This repository contains the code for the paper Speaker Anonymization with Distribution-Preserving X-Vector Generation for the Voice Privacy Challenge 2020 presented at the Voice Privacy Challenge Special Session at Interspeech 2020. This work is a collaboration between Henry Turner and Giulio Lovisotto from the System Security Lab at University of Oxford.
The idea for our challenge entry began by examining the similarity distributions of x-vectors obtained from anonymized voices generated by the baseline system, with those from organic voices, which revealed that the anonymized voices had significantly higher inter voice similarity. In other words, the similarity between pairs of fake voices is much higher than the similarity between pairs of organic ones, as can be seen in the following density plots of the similarity scores:
We examined this further with a t-SNE analysis, conducted on a set comprised of half anonymized x-vectors and half organic x-vectors. This t-SNE analysis, shown below, clearly highlights the differences that exist between the two types of x-vectors, with the fake ones being way more similar to one another compared to organic x-vectors.
We identify the problem in the possibly biased method of fake x-vector generation used by the baseline system, which requires averaging and selecting subsets of x-vectors from other uses.
We set out to remedy this, by developing a technique to generate psuedo-xvectors that better utilize the x-vector hyperspace, thus creating more diverse x-vectors and as a result anonymized voices that are more distinct from another.
We do this by training a PCA decomposition model on organic x-vectors and subsequently a Gaussian Mixture Model (GMM) fitted on the PCA-transformed version of these x-vectors.

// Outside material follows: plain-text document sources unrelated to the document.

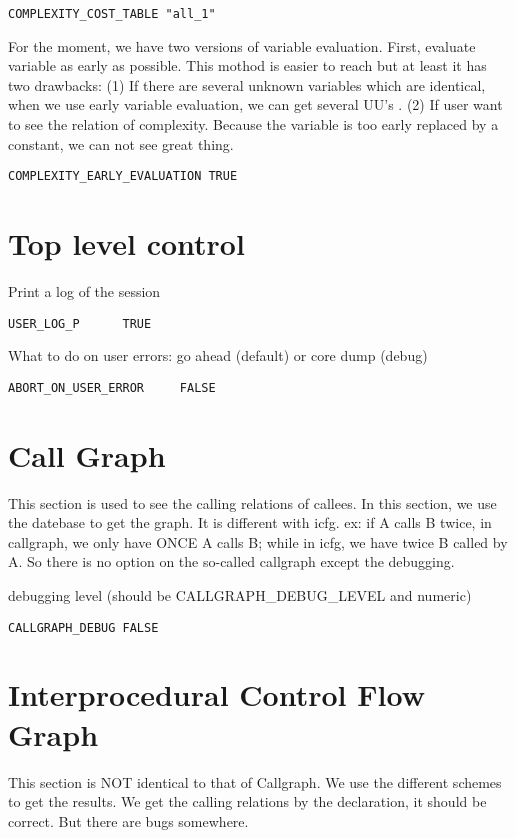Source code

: \begin{verbatim}
COMPLEXITY_COST_TABLE "all_1"
\end{verbatim}

For the moment, we have two versions of variable evaluation. First,
evaluate variable as early as possible. This mothod is easier to reach
but at least it has two drawbacks: (1) If there are several unknown
variables which are identical, when we use early variable evaluation, we
can get several UU's . (2) If user want to see the relation of
complexity. Because the variable is too early replaced by a constant, we
can not see great thing.

\begin{verbatim}
COMPLEXITY_EARLY_EVALUATION TRUE
\end{verbatim}

\section{Top level control}

Print a log of the session

\begin{verbatim}
USER_LOG_P      TRUE
\end{verbatim}

What to do on user errors: go ahead (default) or core dump (debug)

\begin{verbatim}
ABORT_ON_USER_ERROR     FALSE
\end{verbatim}

\section{Call Graph}
This section is used to see the calling relations of callees.
In this section,
we use the datebase to get the graph. It is different with icfg.
ex: if A calls B twice, in callgraph, we only have ONCE A calls B;
while in icfg, we have twice B called by A.
So there is no option on the so-called callgraph except the debugging.

debugging level (should be CALLGRAPH_DEBUG_LEVEL and numeric)

\begin{verbatim}
CALLGRAPH_DEBUG FALSE
\end{verbatim}

\section{Interprocedural Control Flow Graph}
This section is NOT identical to that of Callgraph. 
We use the different schemes to get the results.
We get the calling relations by the declaration, it should be correct.
But there are bugs somewhere.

Now, rather than using a possibly biased x-vector generation method, we can simply sample fake x-vectors from the GMM, which better preserves the original inter-similarity across voices compared to the baseline system. We can then apply the inverse of the PCA transformation, which transforms the x-vector into the correct dimensional space. We then use the same voice processing pipeline as the baseline solution to generate an anonymized voices, which replaces the speakers x-vector with the newly created anonymized x-vector, as shown in the diagram below.
Please see our paper here for further details
📄 - Voice Privacy Challenge System Description
📄 - ArXiV verison
🎥 - Voice Privacy Challenge Presentation
This work was generously supported by a grant from Master-card and by the Engineering and Physical Sciences ResearchCouncil [grant numbers EP/N509711/1, EP/P00881X/1]
The system is based on the Voice-Privacy-Challenge 2020 baseline system, which can be found on Github here.
A Dockerfile is provided, which will clone the above repository and install Kaldi.
As part of running the recipe the models used for evaluation must be downloaded from the Voice Privacy Challenge organisers (stage 1). This currently requires a password from them, and the process for getting this is described on the Github linked above. After the challenge has fully completed I will ask about including a download link separately in this code base.
- Docker installation, with nvidia gpu support
- Docker compose installed
- run
docker-compose up
in the Experiment folder N.B this can take a while, as it builds Kaldi and runs some installs which may take a while. - attach to the container once it is built:
docker attach DistPrevXvecs
- run the code with
./run.sh
If you wish to only create the xvector generator run train_models.sh
and then see local/anon/gen_pseudo_xvecs.py
for its usage to create fake x-vectors.
To actually turn the fake x-vectors into audio see local/anon/anonymize_data_dir.sh
, which will run the anonymization on a directory in Kaldi format.